■ **Data provided**:

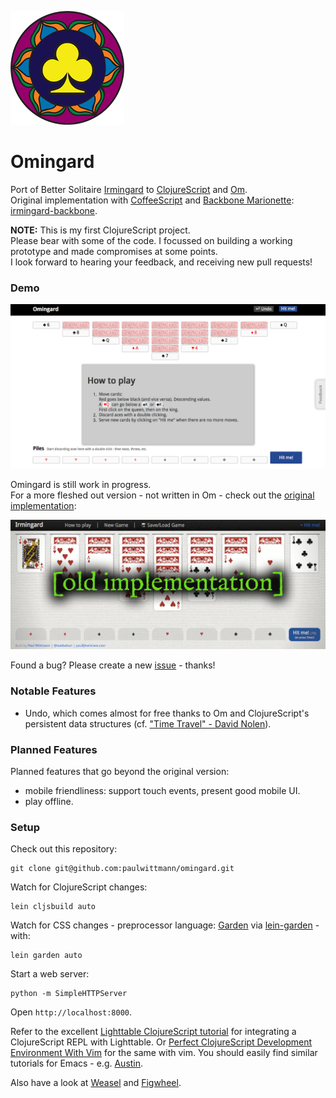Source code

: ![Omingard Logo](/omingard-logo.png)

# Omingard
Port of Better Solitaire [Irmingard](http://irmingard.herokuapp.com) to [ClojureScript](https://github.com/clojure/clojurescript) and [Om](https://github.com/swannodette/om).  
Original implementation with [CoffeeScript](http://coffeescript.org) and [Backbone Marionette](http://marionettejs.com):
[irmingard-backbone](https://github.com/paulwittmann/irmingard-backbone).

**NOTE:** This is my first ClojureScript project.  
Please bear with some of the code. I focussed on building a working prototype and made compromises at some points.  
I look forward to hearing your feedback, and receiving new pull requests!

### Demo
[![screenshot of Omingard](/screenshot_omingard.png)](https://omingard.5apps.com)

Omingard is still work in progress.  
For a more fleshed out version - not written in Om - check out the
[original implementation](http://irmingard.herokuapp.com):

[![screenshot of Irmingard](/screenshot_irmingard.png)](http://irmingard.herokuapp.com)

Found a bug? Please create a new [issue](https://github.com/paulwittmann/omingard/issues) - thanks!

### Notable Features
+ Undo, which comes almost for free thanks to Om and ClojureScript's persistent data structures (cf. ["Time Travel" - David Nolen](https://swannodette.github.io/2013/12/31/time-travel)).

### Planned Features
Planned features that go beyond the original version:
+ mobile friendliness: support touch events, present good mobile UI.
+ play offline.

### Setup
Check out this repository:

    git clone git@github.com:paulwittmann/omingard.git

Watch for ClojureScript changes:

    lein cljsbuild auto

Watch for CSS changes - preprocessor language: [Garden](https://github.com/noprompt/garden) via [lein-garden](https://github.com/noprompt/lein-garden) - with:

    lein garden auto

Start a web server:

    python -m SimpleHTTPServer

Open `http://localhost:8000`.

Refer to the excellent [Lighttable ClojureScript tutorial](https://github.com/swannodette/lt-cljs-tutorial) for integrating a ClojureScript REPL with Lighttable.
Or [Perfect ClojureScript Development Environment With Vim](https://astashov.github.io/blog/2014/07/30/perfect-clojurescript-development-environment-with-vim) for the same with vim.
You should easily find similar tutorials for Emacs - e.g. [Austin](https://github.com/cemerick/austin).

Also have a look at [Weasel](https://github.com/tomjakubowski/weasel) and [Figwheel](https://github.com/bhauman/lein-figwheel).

...

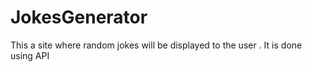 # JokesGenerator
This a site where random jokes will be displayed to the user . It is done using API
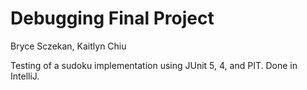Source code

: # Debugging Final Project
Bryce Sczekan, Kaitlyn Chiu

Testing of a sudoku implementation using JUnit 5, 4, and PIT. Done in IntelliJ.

■ **Exercise goal**: Copy, exactly and only, the lines above that begin with the one containing "### Notable Features" and finish with the one containing "Or [Perfect ClojureScript".

■ **Final answer**:
### Notable Features
+ Undo, which comes almost for free thanks to Om and ClojureScript's persistent data structures (cf. ["Time Travel" - David Nolen](https://swannodette.github.io/2013/12/31/time-travel)).

### Planned Features
Planned features that go beyond the original version:
+ mobile friendliness: support touch events, present good mobile UI.
+ play offline.

### Setup
Check out this repository:

    git clone git@github.com:paulwittmann/omingard.git

Watch for ClojureScript changes:

    lein cljsbuild auto

Watch for CSS changes - preprocessor language: [Garden](https://github.com/noprompt/garden) via [lein-garden](https://github.com/noprompt/lein-garden) - with:

    lein garden auto

Start a web server:

    python -m SimpleHTTPServer

Open `http://localhost:8000`.

Refer to the excellent [Lighttable ClojureScript tutorial](https://github.com/swannodette/lt-cljs-tutorial) for integrating a ClojureScript REPL with Lighttable.
Or [Perfect ClojureScript Development Environment With Vim](https://astashov.github.io/blog/2014/07/30/perfect-clojurescript-development-environment-with-vim) for the same with vim.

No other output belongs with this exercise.